Reputation: 3670
Still learning yacc and flex, and ran across a scenario that the how-to's and tutorials that I have do not cover. I am trying to parse a file, and as I'm going along, I'm doing some secondary error checking in the code I've placed in my parser.y
file. When I come across something that is lexicographically correct (that is, the parse matches properly) but logically incorrect (unexpected value or inappropriate value), how do I get yyparse
to exit? Also, can I have it return an error code back to me that I can check for in my calling code?
/* Sample */
my_file_format:
header body_lines footer
;
header:
OBRACE INT CBRACE
|
OBRACE STRING CBRACE {
if ( strcmp ( $1, "Contrived_Example" ) != 0 ) { /* I want to exit here */ }
}
;
/* etc ... */
I realize that in my example I can simply look for "Contrived_Example" using a rule, but my point is in the if
-block -- can I tell yyparse
that I want to stop parsing here?
Upvotes: 4
Views: 3208
Reputation: 1
In my case, I want to stop parsing when lexing, and YYERROR, YYABORT may be unavaliable.

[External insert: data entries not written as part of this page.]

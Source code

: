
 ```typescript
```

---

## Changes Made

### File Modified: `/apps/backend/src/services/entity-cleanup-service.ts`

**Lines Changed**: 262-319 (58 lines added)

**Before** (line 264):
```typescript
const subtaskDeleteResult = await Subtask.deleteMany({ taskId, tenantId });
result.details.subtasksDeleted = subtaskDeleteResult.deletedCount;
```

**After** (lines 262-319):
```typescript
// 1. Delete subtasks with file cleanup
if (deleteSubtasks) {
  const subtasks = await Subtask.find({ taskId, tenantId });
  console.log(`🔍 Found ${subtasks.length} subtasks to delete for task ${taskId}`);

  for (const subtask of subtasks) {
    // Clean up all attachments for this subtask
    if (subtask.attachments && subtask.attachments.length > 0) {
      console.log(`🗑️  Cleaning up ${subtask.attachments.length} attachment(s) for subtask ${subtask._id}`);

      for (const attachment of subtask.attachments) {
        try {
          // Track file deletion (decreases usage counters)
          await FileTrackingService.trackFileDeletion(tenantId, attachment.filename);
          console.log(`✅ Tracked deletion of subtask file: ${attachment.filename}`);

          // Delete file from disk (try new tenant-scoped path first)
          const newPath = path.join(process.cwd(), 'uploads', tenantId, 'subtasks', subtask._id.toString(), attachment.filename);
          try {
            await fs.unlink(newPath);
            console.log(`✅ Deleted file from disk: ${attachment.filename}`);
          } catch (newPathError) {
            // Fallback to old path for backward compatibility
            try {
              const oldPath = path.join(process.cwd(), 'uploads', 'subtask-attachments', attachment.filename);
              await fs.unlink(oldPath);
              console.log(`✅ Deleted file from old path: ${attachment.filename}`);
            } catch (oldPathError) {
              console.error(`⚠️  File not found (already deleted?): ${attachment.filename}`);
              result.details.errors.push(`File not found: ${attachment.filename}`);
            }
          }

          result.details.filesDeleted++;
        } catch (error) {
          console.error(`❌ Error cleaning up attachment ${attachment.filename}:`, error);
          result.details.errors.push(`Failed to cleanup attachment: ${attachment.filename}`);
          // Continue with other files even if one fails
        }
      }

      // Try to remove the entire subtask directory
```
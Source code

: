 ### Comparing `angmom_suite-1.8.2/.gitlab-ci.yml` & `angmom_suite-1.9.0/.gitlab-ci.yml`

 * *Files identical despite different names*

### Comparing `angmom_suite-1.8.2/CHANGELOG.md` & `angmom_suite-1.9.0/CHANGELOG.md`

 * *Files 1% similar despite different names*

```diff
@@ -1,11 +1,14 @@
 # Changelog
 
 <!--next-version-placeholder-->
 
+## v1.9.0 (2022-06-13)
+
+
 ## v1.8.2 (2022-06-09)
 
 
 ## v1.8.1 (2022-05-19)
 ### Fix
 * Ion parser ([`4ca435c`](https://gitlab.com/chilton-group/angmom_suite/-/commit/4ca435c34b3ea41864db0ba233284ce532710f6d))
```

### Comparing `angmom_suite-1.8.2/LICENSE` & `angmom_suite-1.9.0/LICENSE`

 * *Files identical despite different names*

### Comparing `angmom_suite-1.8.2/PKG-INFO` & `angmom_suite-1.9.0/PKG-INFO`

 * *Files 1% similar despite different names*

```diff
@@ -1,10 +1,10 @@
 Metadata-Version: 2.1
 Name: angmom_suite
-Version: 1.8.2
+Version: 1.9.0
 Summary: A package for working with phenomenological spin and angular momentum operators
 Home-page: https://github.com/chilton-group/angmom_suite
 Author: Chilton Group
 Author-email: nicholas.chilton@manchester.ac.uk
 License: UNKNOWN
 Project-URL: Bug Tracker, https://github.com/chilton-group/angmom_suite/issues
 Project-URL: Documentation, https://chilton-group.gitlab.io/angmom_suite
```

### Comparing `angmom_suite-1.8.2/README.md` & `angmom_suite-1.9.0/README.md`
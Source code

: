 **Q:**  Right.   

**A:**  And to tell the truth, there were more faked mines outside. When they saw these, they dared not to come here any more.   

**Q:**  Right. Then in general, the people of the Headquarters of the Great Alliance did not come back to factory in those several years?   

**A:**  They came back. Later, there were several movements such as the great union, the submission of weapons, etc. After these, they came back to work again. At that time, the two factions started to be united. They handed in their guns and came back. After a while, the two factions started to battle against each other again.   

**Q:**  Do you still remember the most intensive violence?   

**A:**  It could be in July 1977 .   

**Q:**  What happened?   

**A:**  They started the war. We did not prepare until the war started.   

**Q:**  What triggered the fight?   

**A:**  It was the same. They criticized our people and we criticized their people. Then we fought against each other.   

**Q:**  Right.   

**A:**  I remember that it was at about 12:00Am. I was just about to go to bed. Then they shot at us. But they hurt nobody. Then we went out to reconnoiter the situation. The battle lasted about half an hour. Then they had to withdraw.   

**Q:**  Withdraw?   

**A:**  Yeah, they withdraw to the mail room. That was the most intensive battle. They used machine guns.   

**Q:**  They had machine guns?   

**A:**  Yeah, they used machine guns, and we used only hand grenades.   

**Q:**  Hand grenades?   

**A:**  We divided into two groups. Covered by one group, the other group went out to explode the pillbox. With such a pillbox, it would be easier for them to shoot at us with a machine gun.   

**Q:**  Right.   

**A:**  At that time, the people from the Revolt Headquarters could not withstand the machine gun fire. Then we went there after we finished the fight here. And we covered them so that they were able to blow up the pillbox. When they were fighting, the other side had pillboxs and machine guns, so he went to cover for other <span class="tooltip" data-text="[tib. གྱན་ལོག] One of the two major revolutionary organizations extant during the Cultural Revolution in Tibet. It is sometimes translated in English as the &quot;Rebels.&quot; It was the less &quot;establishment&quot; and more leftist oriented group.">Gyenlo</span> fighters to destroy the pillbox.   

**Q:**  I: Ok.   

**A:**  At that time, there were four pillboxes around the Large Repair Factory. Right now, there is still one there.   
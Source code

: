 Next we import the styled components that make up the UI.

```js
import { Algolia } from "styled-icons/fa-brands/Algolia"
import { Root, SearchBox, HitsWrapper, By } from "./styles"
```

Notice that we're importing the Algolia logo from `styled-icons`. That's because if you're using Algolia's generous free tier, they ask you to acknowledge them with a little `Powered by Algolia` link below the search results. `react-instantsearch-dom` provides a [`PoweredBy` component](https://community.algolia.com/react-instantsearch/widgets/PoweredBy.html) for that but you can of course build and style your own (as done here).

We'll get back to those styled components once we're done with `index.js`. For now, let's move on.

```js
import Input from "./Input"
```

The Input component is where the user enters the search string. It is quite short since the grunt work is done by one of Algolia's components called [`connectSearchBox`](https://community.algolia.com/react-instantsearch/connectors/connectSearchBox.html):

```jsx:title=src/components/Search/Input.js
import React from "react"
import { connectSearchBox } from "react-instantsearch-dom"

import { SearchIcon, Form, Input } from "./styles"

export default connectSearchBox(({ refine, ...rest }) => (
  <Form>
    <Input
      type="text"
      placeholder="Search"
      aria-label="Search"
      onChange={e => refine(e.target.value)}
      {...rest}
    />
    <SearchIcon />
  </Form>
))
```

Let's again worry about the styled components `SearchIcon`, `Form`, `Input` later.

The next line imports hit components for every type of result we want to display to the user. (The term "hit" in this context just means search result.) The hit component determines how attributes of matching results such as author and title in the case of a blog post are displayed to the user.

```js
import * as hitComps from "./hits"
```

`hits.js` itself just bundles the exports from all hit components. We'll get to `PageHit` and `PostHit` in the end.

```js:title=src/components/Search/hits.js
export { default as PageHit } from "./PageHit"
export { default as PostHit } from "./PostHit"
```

You can just return YYerror, which has defined in y.tab.h, like this:
'[^'\n]*$ { yyerror("Unterminated string"); return YYerror;}
Why it works? firstly executes lex() when yacc parsing and if the function returns YYerror, it goes to yyerrlab1.
Upvotes: -1
Reputation: 126508
You can use the macros YYERROR
or YYABORT
depending on what exactly you want. YYABORT
causes yyparse to immediately return with a failure, while YYERROR
causes it to act as if there's been an error and try to recover (which will return failure if it can't recover).
You can also use YYACCEPT
to cause yyparse to immediately return success.